Big drop in civil partnerships
JUST 13 couples in East Midlands entered civil partnerships last year, a 90 per cent drop since equal marriage was introduced.
According to the latest ONS figures, there were 33 civil partnerships in 2013, the last full year before the first same-sex marriages took place on March 29, 2014.
This works out at 90.1 per cent fewer civil partnerships compared to four years ago.
In Leicester, there were only two civil partnerships in 2016, the biggest drop locally since 2013.
That year, there were 30 civil partnerships.
Derby saw the second biggest drop locally, down 89.5 per cent, from 19 in 2013 to only two last year.

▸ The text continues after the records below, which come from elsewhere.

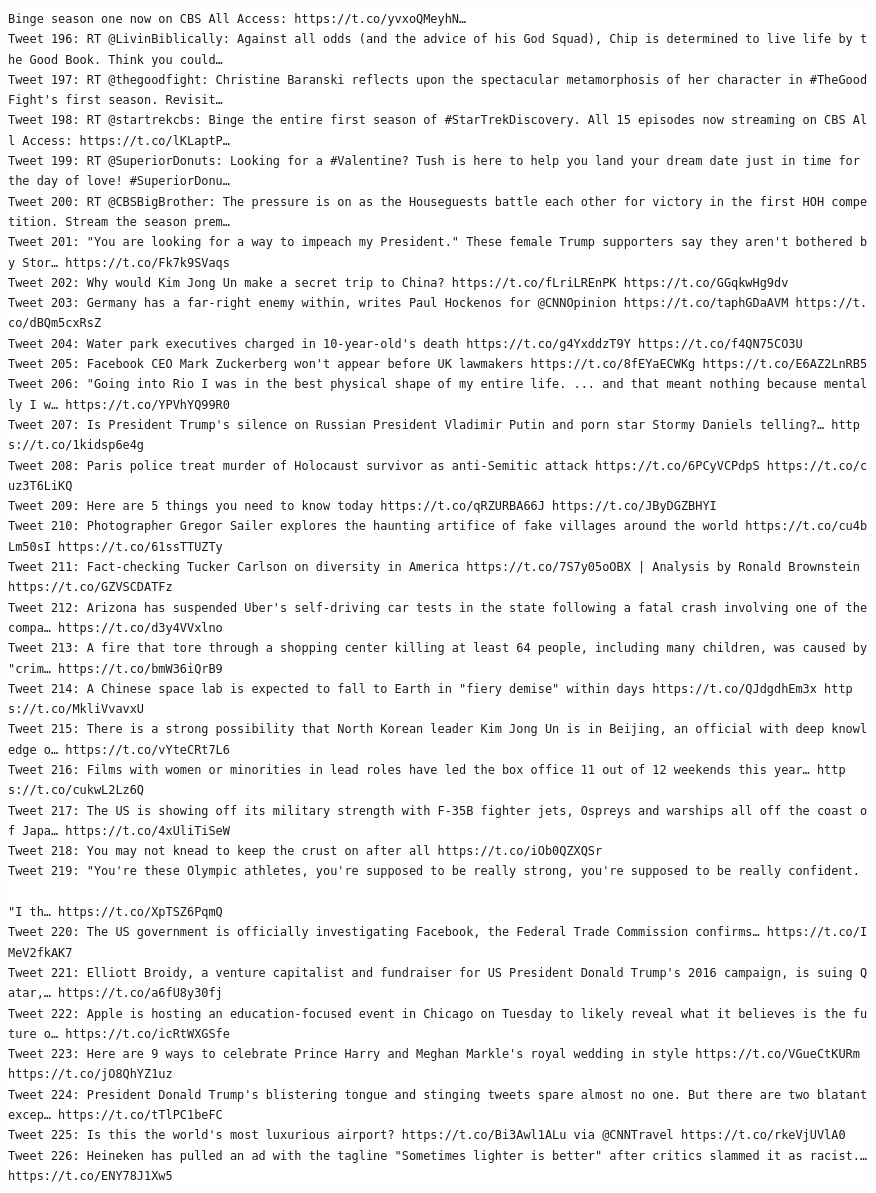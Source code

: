    Binge season one now on CBS All Access: https://t.co/yvxoQMeyhN…
    Tweet 196: RT @LivinBiblically: Against all odds (and the advice of his God Squad), Chip is determined to live life by the Good Book. Think you could…
    Tweet 197: RT @thegoodfight: Christine Baranski reflects upon the spectacular metamorphosis of her character in #TheGoodFight's first season. Revisit…
    Tweet 198: RT @startrekcbs: Binge the entire first season of #StarTrekDiscovery. All 15 episodes now streaming on CBS All Access: https://t.co/lKLaptP…
    Tweet 199: RT @SuperiorDonuts: Looking for a #Valentine? Tush is here to help you land your dream date just in time for the day of love! #SuperiorDonu…
    Tweet 200: RT @CBSBigBrother: The pressure is on as the Houseguests battle each other for victory in the first HOH competition. Stream the season prem…
    Tweet 201: "You are looking for a way to impeach my President." These female Trump supporters say they aren't bothered by Stor… https://t.co/Fk7k9SVaqs
    Tweet 202: Why would Kim Jong Un make a secret trip to China? https://t.co/fLriLREnPK https://t.co/GGqkwHg9dv
    Tweet 203: Germany has a far-right enemy within, writes Paul Hockenos for @CNNOpinion https://t.co/taphGDaAVM https://t.co/dBQm5cxRsZ
    Tweet 204: Water park executives charged in 10-year-old's death https://t.co/g4YxddzT9Y https://t.co/f4QN75CO3U
    Tweet 205: Facebook CEO Mark Zuckerberg won't appear before UK lawmakers https://t.co/8fEYaECWKg https://t.co/E6AZ2LnRB5
    Tweet 206: "Going into Rio I was in the best physical shape of my entire life. ... and that meant nothing because mentally I w… https://t.co/YPVhYQ99R0
    Tweet 207: Is President Trump's silence on Russian President Vladimir Putin and porn star Stormy Daniels telling?… https://t.co/1kidsp6e4g
    Tweet 208: Paris police treat murder of Holocaust survivor as anti-Semitic attack https://t.co/6PCyVCPdpS https://t.co/cuz3T6LiKQ
    Tweet 209: Here are 5 things you need to know today https://t.co/qRZURBA66J https://t.co/JByDGZBHYI
    Tweet 210: Photographer Gregor Sailer explores the haunting artifice of fake villages around the world https://t.co/cu4bLm50sI https://t.co/61ssTTUZTy
    Tweet 211: Fact-checking Tucker Carlson on diversity in America https://t.co/7S7y05oOBX | Analysis by Ronald Brownstein https://t.co/GZVSCDATFz
    Tweet 212: Arizona has suspended Uber's self-driving car tests in the state following a fatal crash involving one of the compa… https://t.co/d3y4VVxlno
    Tweet 213: A fire that tore through a shopping center killing at least 64 people, including many children, was caused by "crim… https://t.co/bmW36iQrB9
    Tweet 214: A Chinese space lab is expected to fall to Earth in "fiery demise" within days https://t.co/QJdgdhEm3x https://t.co/MkliVvavxU
    Tweet 215: There is a strong possibility that North Korean leader Kim Jong Un is in Beijing, an official with deep knowledge o… https://t.co/vYteCRt7L6
    Tweet 216: Films with women or minorities in lead roles have led the box office 11 out of 12 weekends this year… https://t.co/cukwL2Lz6Q
    Tweet 217: The US is showing off its military strength with F-35B fighter jets, Ospreys and warships all off the coast of Japa… https://t.co/4xUliTiSeW
    Tweet 218: You may not knead to keep the crust on after all https://t.co/iOb0QZXQSr
    Tweet 219: "You're these Olympic athletes, you're supposed to be really strong, you're supposed to be really confident.
    
    "I th… https://t.co/XpTSZ6PqmQ
    Tweet 220: The US government is officially investigating Facebook, the Federal Trade Commission confirms… https://t.co/IMeV2fkAK7
    Tweet 221: Elliott Broidy, a venture capitalist and fundraiser for US President Donald Trump's 2016 campaign, is suing Qatar,… https://t.co/a6fU8y30fj
    Tweet 222: Apple is hosting an education-focused event in Chicago on Tuesday to likely reveal what it believes is the future o… https://t.co/icRtWXGSfe
    Tweet 223: Here are 9 ways to celebrate Prince Harry and Meghan Markle's royal wedding in style https://t.co/VGueCtKURm https://t.co/jO8QhYZ1uz
    Tweet 224: President Donald Trump's blistering tongue and stinging tweets spare almost no one. But there are two blatant excep… https://t.co/tTlPC1beFC
    Tweet 225: Is this the world's most luxurious airport? https://t.co/Bi3Awl1ALu via @CNNTravel https://t.co/rkeVjUVlA0
    Tweet 226: Heineken has pulled an ad with the tagline "Sometimes lighter is better" after critics slammed it as racist.… https://t.co/ENY78J1Xw5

In Nottingham, the number of civil partnerships dropped by 83.3 per cent from 36 in 2013 to six.
In East Midlands, there were more civil partnerships between men, five, than between women, one.
There were 890 civil partnerships formed in England and Wales in 2016.
This is an increase of 3.4 per cent compared with 2015 and the first annual increase since the introduction of equal marriage, when there were 5,646 in 2013.
More than two-thirds (68 per cent) of all civil partnerships formed in 2016 were between men.
London continued to be the region where civil partnerships were most common, with 38 per cent of all formations in England and Wales in 2016.